_Action item_
Omit every picture and return the rest of the data unaltered.

(Data items)
☆ ☆ ☆

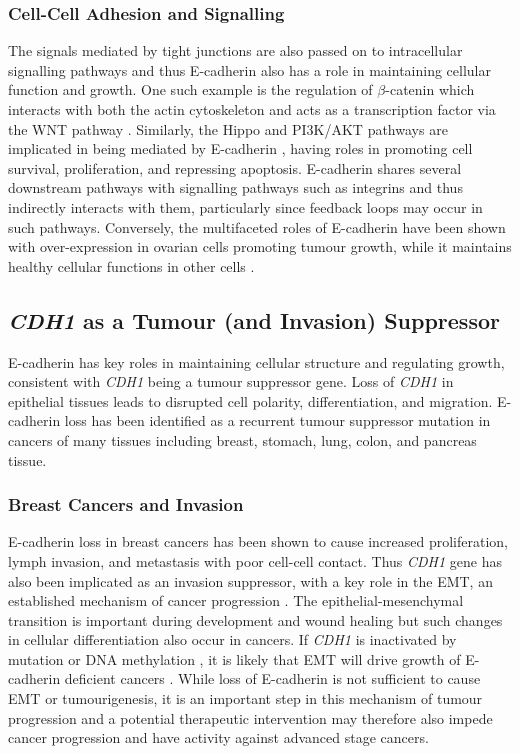 \subsubsection{Cell-Cell Adhesion and Signalling}
The signals mediated by tight junctions are also passed on to intracellular signalling pathways and thus \gls{E-cadherin} also has a role in maintaining cellular function and growth. One such example is the regulation of $\beta$-catenin which interacts with both the actin cytoskeleton and acts as a transcription factor via the \gls{WNT} pathway \citep{Jeanes2008}. Similarly, the Hippo and \gls{PI3K}/AKT pathways are implicated in being mediated by \gls{E-cadherin} \citep{DeSantis2009, Kim2011}, having roles in promoting cell survival, proliferation, and repressing apoptosis. \gls{E-cadherin} shares several downstream pathways with signalling pathways such as integrins and thus indirectly interacts with them, particularly since feedback loops may occur in such pathways. Conversely, the multifaceted roles of \gls{E-cadherin} have been shown with over-expression in ovarian cells promoting tumour growth, while it maintains healthy cellular functions in other cells \citep{Dong2012, Brouxhon2014}.


\subsection{\textit{CDH1} as a Tumour (and Invasion) Suppressor}
\gls{E-cadherin} has key roles in maintaining cellular structure and regulating growth, consistent with \textit{CDH1} being a \gls{tumour suppressor} gene. Loss of \textit{CDH1} in epithelial tissues leads to disrupted cell polarity, differentiation, and  migration. \gls{E-cadherin} loss has been identified as a recurrent  \gls{tumour suppressor} \gls{mutation} in  cancers of many tissues including breast, stomach, lung, colon, and pancreas tissue.

\subsubsection{Breast Cancers and Invasion}
\gls{E-cadherin} loss in breast cancers has been shown to cause increased proliferation, lymph  invasion, and metastasis with poor cell-cell contact. Thus \textit{CDH1} gene has also been implicated as an invasion suppressor, with a key role in the \gls{EMT}, an established mechanism of cancer progression \citep{Hanahan2011}. The epithelial-mesenchymal transition is important during development and wound healing but such changes in cellular differentiation also occur in cancers. If \textit{CDH1} is inactivated by \gls{mutation} or \acrshort{DNA} methylation \citep{Berx1996,Guilford1999,Machado2001}, it is likely that \gls{EMT} will drive growth of \gls{E-cadherin} deficient cancers \citep{Berx2009,Graziano2003,Polyak2009}. While loss of \gls{E-cadherin} is not sufficient to cause \gls{EMT} or tumourigenesis, it is an important step in this mechanism of tumour progression and a potential therapeutic intervention may therefore also impede cancer progression and have activity against advanced stage cancers.

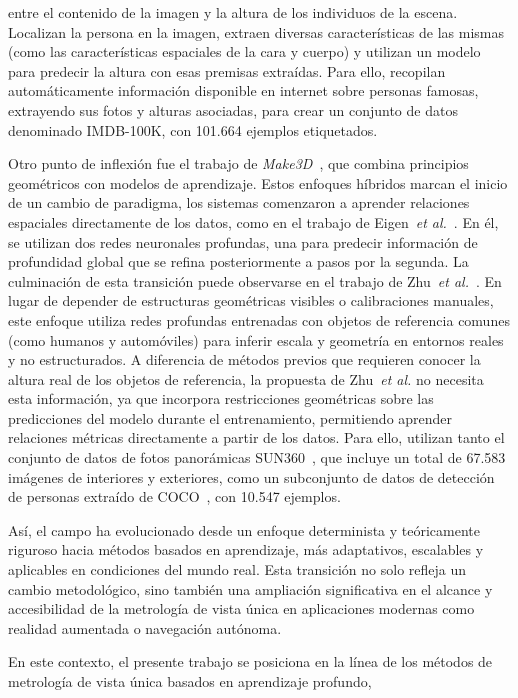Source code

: entre el contenido de la imagen y la altura de los individuos de la escena. Localizan la persona en la imagen, extraen diversas características
de las mismas (como las características espaciales de la cara y cuerpo) y utilizan un modelo para predecir la altura con esas premisas
extraídas. Para ello, recopilan automáticamente información disponible en internet sobre personas famosas, extrayendo sus fotos y
alturas asociadas, para crear un conjunto de datos denominado IMDB-100K, con 101.664 ejemplos etiquetados.
\par
Otro punto de inflexión fue el trabajo de \emph{Make3D}~\cite{Make3D},
que combina principios geométricos con modelos de aprendizaje.  Estos enfoques
híbridos marcan el inicio de un cambio de paradigma,
los sistemas comenzaron a aprender relaciones espaciales directamente de los datos, como en el trabajo de Eigen~\emph{et al.}~\cite{DepthMapMultiScale}.
En él, se utilizan dos redes neuronales profundas, una para predecir información de profundidad global
que se refina posteriormente a pasos por la segunda.
La culminación de esta transición puede observarse en el trabajo de Zhu~\emph{et al.}~\cite{SVMIW}. En lugar de depender de estructuras
geométricas visibles o calibraciones manuales, este enfoque utiliza redes profundas entrenadas con objetos
de referencia comunes (como humanos y automóviles) para inferir escala y geometría en entornos
reales y no estructurados.
A diferencia de métodos previos que requieren conocer la altura real de los objetos de referencia,
la propuesta de Zhu~\emph{et al.} no necesita esta información, ya que incorpora restricciones geométricas
sobre las predicciones del modelo durante el entrenamiento, permitiendo aprender relaciones métricas directamente a
partir de los datos. Para ello, utilizan tanto el conjunto de datos de fotos panorámicas SUN360~\cite{SUN360},
que incluye un total de 67.583 imágenes de interiores y exteriores, como un subconjunto de datos de detección de personas extraído de COCO~\cite{COCO},
con 10.547 ejemplos.
\par
Así, el campo ha evolucionado desde un enfoque determinista y teóricamente riguroso hacia métodos basados en aprendizaje, más adaptativos,
escalables y aplicables en condiciones del mundo real. Esta transición no solo refleja un cambio metodológico, sino también una ampliación
significativa en el alcance y accesibilidad de la metrología de vista única en aplicaciones modernas como realidad aumentada o navegación
autónoma.
\par
En este contexto, el presente trabajo se posiciona en la línea de los métodos de metrología de vista única basados en aprendizaje profundo,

☆ ☆ ☆

_Task output_
 \subsubsection{Cell-Cell Adhesion and Signalling}
The signals mediated by tight junctions are also passed on to intracellular signalling pathways and thus \gls{E-cadherin} also has a role in maintaining cellular function and growth. One such example is the regulation of $\beta$-catenin which interacts with both the actin cytoskeleton and acts as a transcription factor via the \gls{WNT} pathway \citep{Jeanes2008}. Similarly, the Hippo and \gls{PI3K}/AKT pathways are implicated in being mediated by \gls{E-cadherin} \citep{DeSantis2009, Kim2011}, having roles in promoting cell survival, proliferation, and repressing apoptosis. \gls{E-cadherin} shares several downstream pathways with signalling pathways such as integrins and thus indirectly interacts with them, particularly since feedback loops may occur in such pathways. Conversely, the multifaceted roles of \gls{E-cadherin} have been shown with over-expression in ovarian cells promoting tumour growth, while it maintains healthy cellular functions in other cells \citep{Dong2012, Brouxhon2014}.


\subsection{\textit{CDH1} as a Tumour (and Invasion) Suppressor}
\gls{E-cadherin} has key roles in maintaining cellular structure and regulating growth, consistent with \textit{CDH1} being a \gls{tumour suppressor} gene. Loss of \textit{CDH1} in epithelial tissues leads to disrupted cell polarity, differentiation, and  migration. \gls{E-cadherin} loss has been identified as a recurrent  \gls{tumour suppressor} \gls{mutation} in  cancers of many tissues including breast, stomach, lung, colon, and pancreas tissue.

\subsubsection{Breast Cancers and Invasion}
\gls{E-cadherin} loss in breast cancers has been shown to cause increased proliferation, lymph  invasion, and metastasis with poor cell-cell contact. Thus \textit{CDH1} gene has also been implicated as an invasion suppressor, with a key role in the \gls{EMT}, an established mechanism of cancer progression \citep{Hanahan2011}. The epithelial-mesenchymal transition is important during development and wound healing but such changes in cellular differentiation also occur in cancers. If \textit{CDH1} is inactivated by \gls{mutation} or \acrshort{DNA} methylation \citep{Berx1996,Guilford1999,Machado2001}, it is likely that \gls{EMT} will drive growth of \gls{E-cadherin} deficient cancers \citep{Berx2009,Graziano2003,Polyak2009}. While loss of \gls{E-cadherin} is not sufficient to cause \gls{EMT} or tumourigenesis, it is an important step in this mechanism of tumour progression and a potential therapeutic intervention may therefore also impede cancer progression and have activity against advanced stage cancers.

Source code

: entre el contenido de la imagen y la altura de los individuos de la escena. Localizan la persona en la imagen, extraen diversas características
de las mismas (como las características espaciales de la cara y cuerpo) y utilizan un modelo para predecir la altura con esas premisas
extraídas. Para ello, recopilan automáticamente información disponible en internet sobre personas famosas, extrayendo sus fotos y
alturas asociadas, para crear un conjunto de datos denominado IMDB-100K, con 101.664 ejemplos etiquetados.
\par
Otro punto de inflexión fue el trabajo de \emph{Make3D}~\cite{Make3D},
que combina principios geométricos con modelos de aprendizaje.  Estos enfoques
híbridos marcan el inicio de un cambio de paradigma,
los sistemas comenzaron a aprender relaciones espaciales directamente de los datos, como en el trabajo de Eigen~\emph{et al.}~\cite{DepthMapMultiScale}.
En él, se utilizan dos redes neuronales profundas, una para predecir información de profundidad global
que se refina posteriormente a pasos por la segunda.
La culminación de esta transición puede observarse en el trabajo de Zhu~\emph{et al.}~\cite{SVMIW}. En lugar de depender de estructuras
geométricas visibles o calibraciones manuales, este enfoque utiliza redes profundas entrenadas con objetos
de referencia comunes (como humanos y automóviles) para inferir escala y geometría en entornos
reales y no estructurados.
A diferencia de métodos previos que requieren conocer la altura real de los objetos de referencia,
la propuesta de Zhu~\emph{et al.} no necesita esta información, ya que incorpora restricciones geométricas
sobre las predicciones del modelo durante el entrenamiento, permitiendo aprender relaciones métricas directamente a
partir de los datos. Para ello, utilizan tanto el conjunto de datos de fotos panorámicas SUN360~\cite{SUN360},
que incluye un total de 67.583 imágenes de interiores y exteriores, como un subconjunto de datos de detección de personas extraído de COCO~\cite{COCO},
con 10.547 ejemplos.
\par
Así, el campo ha evolucionado desde un enfoque determinista y teóricamente riguroso hacia métodos basados en aprendizaje, más adaptativos,
escalables y aplicables en condiciones del mundo real. Esta transición no solo refleja un cambio metodológico, sino también una ampliación
significativa en el alcance y accesibilidad de la metrología de vista única en aplicaciones modernas como realidad aumentada o navegación
autónoma.
\par
En este contexto, el presente trabajo se posiciona en la línea de los métodos de metrología de vista única basados en aprendizaje profundo,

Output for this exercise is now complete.